++++ GIVEN DATA
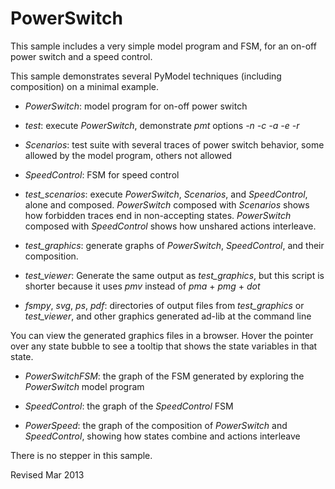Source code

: PowerSwitch
===========

This sample includes a very simple model program and FSM, for an
on-off power switch and a speed control.

This sample demonstrates several PyModel techniques (including
composition) on a minimal example.

- *PowerSwitch*: model program for on-off power switch

- *test*: execute *PowerSwitch*, demonstrate *pmt* options *-n* *-c* *-a* *-e* *-r* 

- *Scenarios*: test suite with several traces of power switch
  behavior, some allowed by the model program, others not allowed

- *SpeedControl*: FSM for speed control

- *test_scenarios*: execute *PowerSwitch*, *Scenarios*, and
  *SpeedControl*, alone and composed.  *PowerSwitch* composed with
  *Scenarios* shows how forbidden traces end in non-accepting states.
  *PowerSwitch* composed with *SpeedControl* shows how unshared actions 
  interleave.
 
- *test_graphics*: generate graphs of *PowerSwitch*, *SpeedControl*, and
  their composition.

- *test_viewer*: Generate the same output as *test_graphics*, but this
  script is shorter because it uses *pmv* instead of *pma* + *pmg* +
  *dot*

- *fsmpy*, *svg*, *ps*, *pdf*: directories of output files from *test_graphics*
  or *test_viewer*, and other graphics generated ad-lib at the command line

You can view the generated graphics files in a browser.  Hover the
pointer over any state bubble to see a tooltip that shows the state
variables in that state.

- *PowerSwitchFSM*: the graph of the FSM generated by exploring the *PowerSwitch*
   model program

- *SpeedControl*: the graph of the *SpeedControl* FSM

- *PowerSpeed*: the graph of the composition of *PowerSwitch* and
   *SpeedControl*, showing how states combine and actions interleave

There is no stepper in this sample.


Revised Mar 2013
++++++++
AIM OF THE EXERCISE:
Reproduce all of the entries above word for word, but leave out their pictures.

YOUR SOLUTION:
Source code

: PowerSwitch
===========

This sample includes a very simple model program and FSM, for an
on-off power switch and a speed control.

This sample demonstrates several PyModel techniques (including
composition) on a minimal example.

- *PowerSwitch*: model program for on-off power switch

- *test*: execute *PowerSwitch*, demonstrate *pmt* options *-n* *-c* *-a* *-e* *-r* 

- *Scenarios*: test suite with several traces of power switch
  behavior, some allowed by the model program, others not allowed

- *SpeedControl*: FSM for speed control

- *test_scenarios*: execute *PowerSwitch*, *Scenarios*, and
  *SpeedControl*, alone and composed.  *PowerSwitch* composed with
  *Scenarios* shows how forbidden traces end in non-accepting states.
  *PowerSwitch* composed with *SpeedControl* shows how unshared actions 
  interleave.
 
- *test_graphics*: generate graphs of *PowerSwitch*, *SpeedControl*, and
  their composition.

- *test_viewer*: Generate the same output as *test_graphics*, but this
  script is shorter because it uses *pmv* instead of *pma* + *pmg* +
  *dot*

- *fsmpy*, *svg*, *ps*, *pdf*: directories of output files from *test_graphics*
  or *test_viewer*, and other graphics generated ad-lib at the command line

You can view the generated graphics files in a browser.  Hover the
pointer over any state bubble to see a tooltip that shows the state
variables in that state.

- *PowerSwitchFSM*: the graph of the FSM generated by exploring the *PowerSwitch*
   model program

- *SpeedControl*: the graph of the *SpeedControl* FSM

- *PowerSpeed*: the graph of the composition of *PowerSwitch* and
   *SpeedControl*, showing how states combine and actions interleave

There is no stepper in this sample.


Revised Mar 2013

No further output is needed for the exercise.